First of all, beware of NASM bugs with the macho64 output format with 64-bit absolute addressing (NASM 2.13.02+) and with RIP-relative in NASM 2.11.08. 64-bit absolute addressing is not recommended, so this answer should work even for buggy NASM 2.13.02 and higher. (The bugs don't cause this error, they lead to wrong addresses being used at runtime.)
[data_items + edi*4]
is a 32-bit addressing mode. Even [data_items + rdi*4]
can only use a 32-bit absolute displacement, so it wouldn't work either. Note that using an address as a 32-bit (sign-extended) immediate like cmp rdi, data_items
is also a problem: only mov
allows a 64-bit immediate.
64-bit code on OS X can't use 32-bit absolute addressing at all. Executables are loaded at a base address above 4GiB, so label addresses just plain don't fit in 32-bit integers, with zero- or sign-extension.

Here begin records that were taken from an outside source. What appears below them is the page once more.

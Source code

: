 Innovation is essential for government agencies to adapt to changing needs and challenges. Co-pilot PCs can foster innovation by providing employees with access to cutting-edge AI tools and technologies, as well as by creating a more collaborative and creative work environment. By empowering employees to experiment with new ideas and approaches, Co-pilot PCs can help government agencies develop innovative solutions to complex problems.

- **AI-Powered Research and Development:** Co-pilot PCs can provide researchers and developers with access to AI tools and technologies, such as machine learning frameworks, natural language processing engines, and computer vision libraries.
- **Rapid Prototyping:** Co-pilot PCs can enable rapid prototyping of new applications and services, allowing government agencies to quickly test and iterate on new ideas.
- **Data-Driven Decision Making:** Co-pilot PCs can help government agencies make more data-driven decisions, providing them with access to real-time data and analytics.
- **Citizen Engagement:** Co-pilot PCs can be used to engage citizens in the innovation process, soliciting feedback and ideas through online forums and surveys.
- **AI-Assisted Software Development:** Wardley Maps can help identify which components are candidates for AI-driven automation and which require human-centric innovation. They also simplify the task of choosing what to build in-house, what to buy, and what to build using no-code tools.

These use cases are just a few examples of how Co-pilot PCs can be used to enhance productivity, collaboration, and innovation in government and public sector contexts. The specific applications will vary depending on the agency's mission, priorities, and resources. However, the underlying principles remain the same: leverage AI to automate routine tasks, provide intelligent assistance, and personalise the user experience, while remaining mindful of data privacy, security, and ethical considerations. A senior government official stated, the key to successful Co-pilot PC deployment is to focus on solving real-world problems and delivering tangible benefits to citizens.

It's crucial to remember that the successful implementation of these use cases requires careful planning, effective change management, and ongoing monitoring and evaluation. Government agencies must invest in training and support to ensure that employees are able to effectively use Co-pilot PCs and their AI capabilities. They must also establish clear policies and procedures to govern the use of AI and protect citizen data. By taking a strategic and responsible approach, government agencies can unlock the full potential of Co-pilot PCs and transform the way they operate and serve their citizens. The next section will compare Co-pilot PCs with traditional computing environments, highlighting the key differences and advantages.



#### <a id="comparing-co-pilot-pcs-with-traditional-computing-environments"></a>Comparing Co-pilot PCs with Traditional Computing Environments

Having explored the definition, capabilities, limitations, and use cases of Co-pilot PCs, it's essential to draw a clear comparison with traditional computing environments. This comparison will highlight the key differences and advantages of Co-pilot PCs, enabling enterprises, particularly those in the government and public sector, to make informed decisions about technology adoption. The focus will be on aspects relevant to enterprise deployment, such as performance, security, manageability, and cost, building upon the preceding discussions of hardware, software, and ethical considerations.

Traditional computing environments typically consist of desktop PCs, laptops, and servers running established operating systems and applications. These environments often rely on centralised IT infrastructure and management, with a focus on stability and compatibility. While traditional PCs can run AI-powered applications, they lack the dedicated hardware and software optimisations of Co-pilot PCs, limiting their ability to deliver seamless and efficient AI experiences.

RIP-relative addressing is the best / most efficient solution, whether you need it to be position-independent or not1.
In NASM, default rel
at the top of your file will make all []
memory operands prefer RIP-relative addressing. See also Section 3.3 Effective Addresses in the NASM manual.
default rel ; near the top of file; affects all instructions
my_func:
...
mov ecx, [data_items] ; uses the default: RIP-relative
;mov ecx, [abs data_items] ; override to absolute [disp32], unusuable
mov ecx, [rel data_items] ; explicitly RIP-relative
But RIP-relative is only possible when there are no other registers involved, so for indexing a static array you need to get the address in a register first. Use a RIP-relative lea rsi, [rel data_items]
.
lea rsi, [data_items] ; can be outside the loop
...
mov eax, [rsi + rdi*4]
Or you could add rsi, 4
inside the loop and use a simpler addressing mode like mov eax, [rsi]
.
Note that mov rsi, data_items
will work for getting an address into a register, but you don't want that because it's less efficient.

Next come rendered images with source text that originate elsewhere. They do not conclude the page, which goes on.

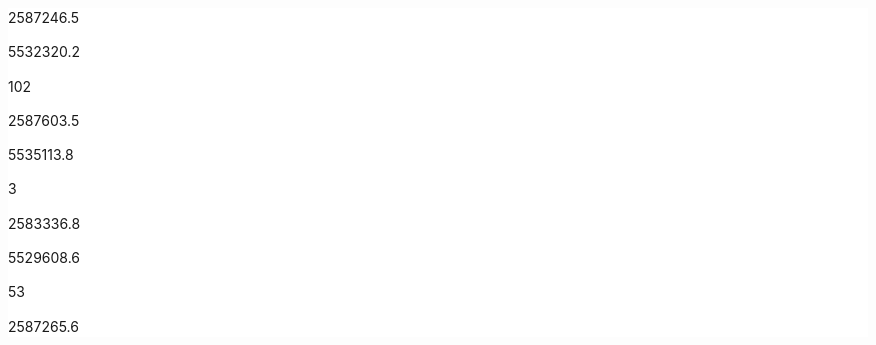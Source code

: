 </td>

<td style align="center" valign="top" charoff="50">

2587246.5

</td>

<td style align="center" valign="top" charoff="50">

5532320.2

</td>

<td style align="center" valign="top" charoff="50">

102

</td>

<td style align="center" valign="top" charoff="50">

2587603.5

</td>

<td style align="center" valign="top" charoff="50">

5535113.8

</td>

</tr>

<tr>

<td style align="center" valign="top" charoff="50">

3

</td>

<td style align="center" valign="top" charoff="50">

2583336.8

</td>

<td style align="center" valign="top" charoff="50">

5529608.6

</td>

<td style align="center" valign="top" charoff="50">

53

</td>

<td style align="center" valign="top" charoff="50">

2587265.6

</td>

Technically, any address within +-2GiB of your array will work, so if you have multiple arrays you can address the others relative to one common base address, only tieing up one register with a pointer. e.g. lea rbx, [arr1]
/ ... / mov eax, [rbx + rdi*4 + arr2-arr1]

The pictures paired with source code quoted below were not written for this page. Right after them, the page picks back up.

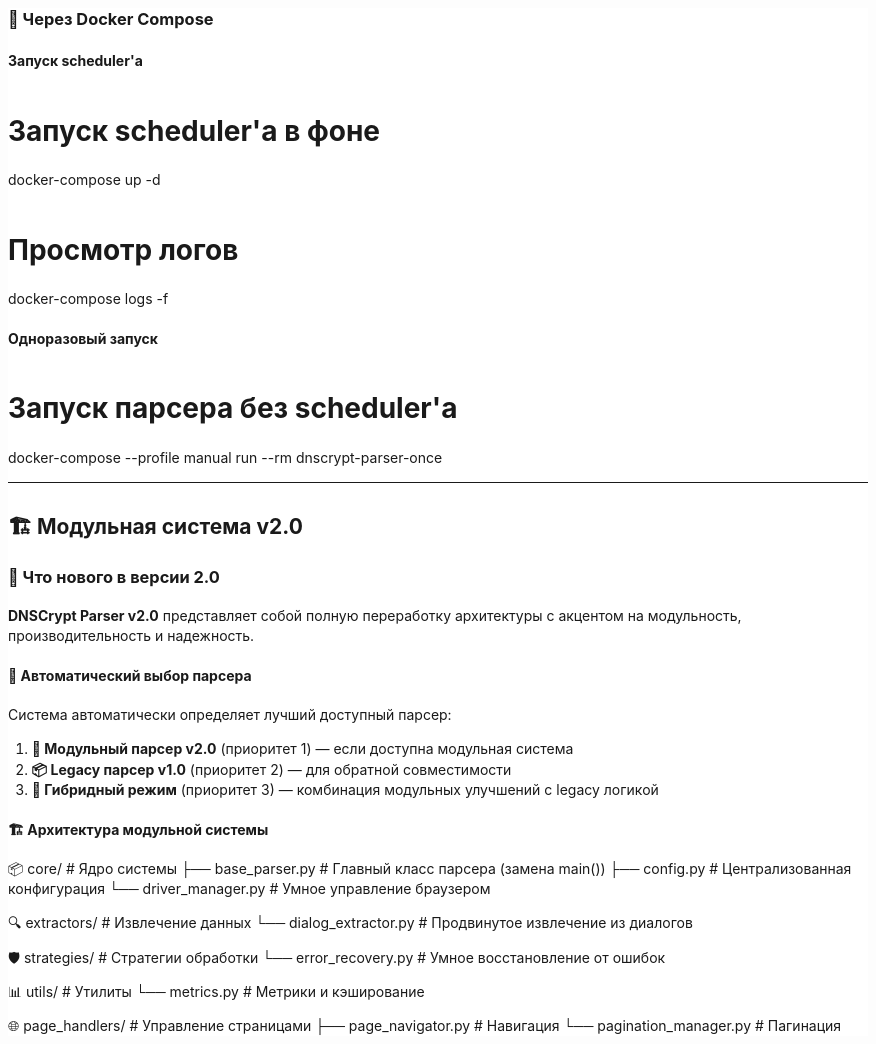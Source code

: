 ### 🔄 Через Docker Compose

#### Запуск scheduler'а
# Запуск scheduler'а в фоне
docker-compose up -d

# Просмотр логов
docker-compose logs -f

#### Одноразовый запуск
# Запуск парсера без scheduler'а
docker-compose --profile manual run --rm dnscrypt-parser-once

---

## 🏗️ Модульная система v2.0

### 🚀 Что нового в версии 2.0

**DNSCrypt Parser v2.0** представляет собой полную переработку архитектуры с акцентом на модульность, производительность и надежность.

#### 🔄 Автоматический выбор парсера

Система автоматически определяет лучший доступный парсер:

1. **🚀 Модульный парсер v2.0** (приоритет 1) — если доступна модульная система
2. **📦 Legacy парсер v1.0** (приоритет 2) — для обратной совместимости
3. **🔀 Гибридный режим** (приоритет 3) — комбинация модульных улучшений с legacy логикой

#### 🏗️ Архитектура модульной системы
📦 core/                    # Ядро системы
├── base_parser.py          # Главный класс парсера (замена main())
├── config.py              # Централизованная конфигурация
└── driver_manager.py      # Умное управление браузером

🔍 extractors/              # Извлечение данных
└── dialog_extractor.py    # Продвинутое извлечение из диалогов

🛡️ strategies/             # Стратегии обработки
└── error_recovery.py      # Умное восстановление от ошибок

📊 utils/                   # Утилиты
└── metrics.py             # Метрики и кэширование

🌐 page_handlers/           # Управление страницами
├── page_navigator.py      # Навигация
└── pagination_manager.py  # Пагинация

. Relative Addressing errors - Mac 10.10 mentions that Agner Fog's "optimizing assembly" guide has some examples of array addressing, including one using the __mh_execute_header
as a reference point. (The code in that question looks like another attempt to port this 32-bit Linux example from the PGU book to 64-bit OS X, at the same time as learning asm in the first place.)
Note that on Linux, position-dependent executables are loaded in the low 32 bits of virtual address space, so you will see code like mov eax, [array + rdi*4]
or mov edi, symbol_name
in Linux examples or compiler output on http://gcc.godbolt.org/. gcc -pie -fPIE
will make position-independent executables on Linux, and is the default on many recent distros, but not Godbolt.
This doesn't help you on MacOS, but I mention it in case anyone's confused about code they've seen for other OSes, or why AMD64 architects bothered to allow [disp32]
addressing modes at all on x86-64.
And BTW, prefer using 64-bit addressing modes in 64-bit code. e.g. use [rsi + rdi*4]
, not [esi + edi*4]
. You usually don't want to truncate pointers to 32-bit, and it costs an extra address-size prefix to encode.
Similarly, you should be using syscall
to make 64-bit system calls, not int 0x80
. What are the calling conventions for UNIX & Linux system calls on i386 and x86-64 for the differences in which registers to pass args in.
Footnote 1:
64-bit absolute addressing is supported on OS X, but only in position-dependent executables (non-PIE). This related question x64 nasm: pushing memory addresses onto the stack & call function includes an ld
warning from using gcc main.o
to link:
ld: warning: PIE disabled. Absolute addressing (perhaps -mdynamic-no-pic) not
allowed in code signed PIE, but used in _main from main.o. To fix this warning,
don't compile with -mdynamic-no-pic or link with -Wl,-no_pie
So the linker checks if any 64-bit absolute relocations are used, and if so disables creation of a Position-Independent Executable. A PIE can benefit from ASLR for security. I think shared-library code always has to be position-independent on OS X; I don't know if jump tables or other cases of pointers-as-data are allowed (i.e. fixed up by the dynamic linker), or if they need to be initialized at runtime if you aren't making a position-dependent executable.
mov r64, imm64
is larger (10 bytes) and not faster than lea r64, [RIP_rel32]
(7 bytes).
So you could use mov rsi, qword data_items
instead of a RIP-relative LEA which runs about as fast, and takes less space in code caches and the uop cache. 64-bit immediates also have a uop-cache fetch penalty for on Sandybridge-family (http://agner.org/optimize/): they take 2 cycles to read from a uop cache line instead of 1.
x86 also has a form of mov
that loads/store from/to a 64-bit absolute address, but only for AL/AX/EAX/RAX. See http://felixcloutier.com/x86/MOV.html. You don't want this either, because it's larger and not faster than mov eax, [rel foo]
.
(Related: an AT&T syntax version of the same question)